→ **Required work**
Transcription, pictures excluded: write out the data below exactly.
-- Supplied data follows --
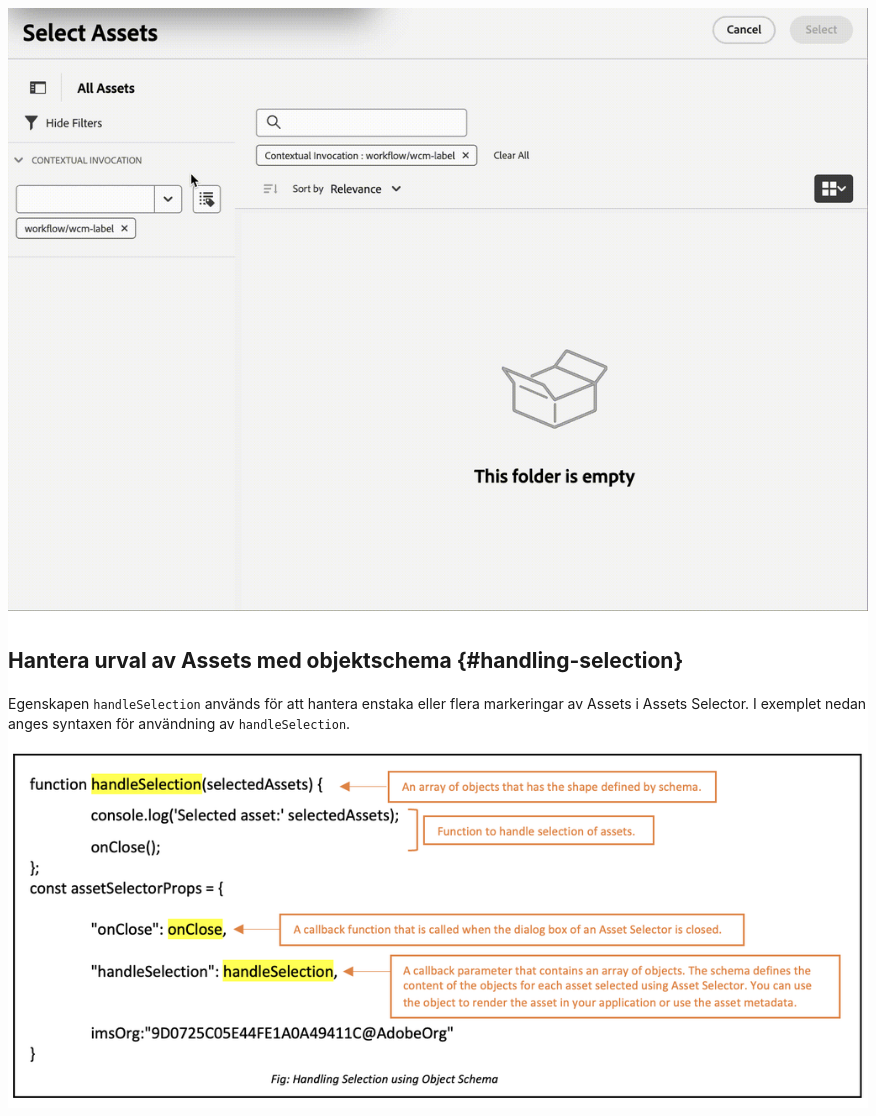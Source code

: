 ![tagggruppsfilter](assets/tag-group.gif)

## Hantera urval av Assets med objektschema {#handling-selection}

Egenskapen `handleSelection` används för att hantera enstaka eller flera markeringar av Assets i Assets Selector. I exemplet nedan anges syntaxen för användning av `handleSelection`.

![handle-selection](assets/handling-selection.png)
-- Supplied data concluded --
→ **Answer to the exercise**
Source code

: ![tagggruppsfilter](assets/tag-group.gif)

## Hantera urval av Assets med objektschema {#handling-selection}

Egenskapen `handleSelection` används för att hantera enstaka eller flera markeringar av Assets i Assets Selector. I exemplet nedan anges syntaxen för användning av `handleSelection`.

![handle-selection](assets/handling-selection.png)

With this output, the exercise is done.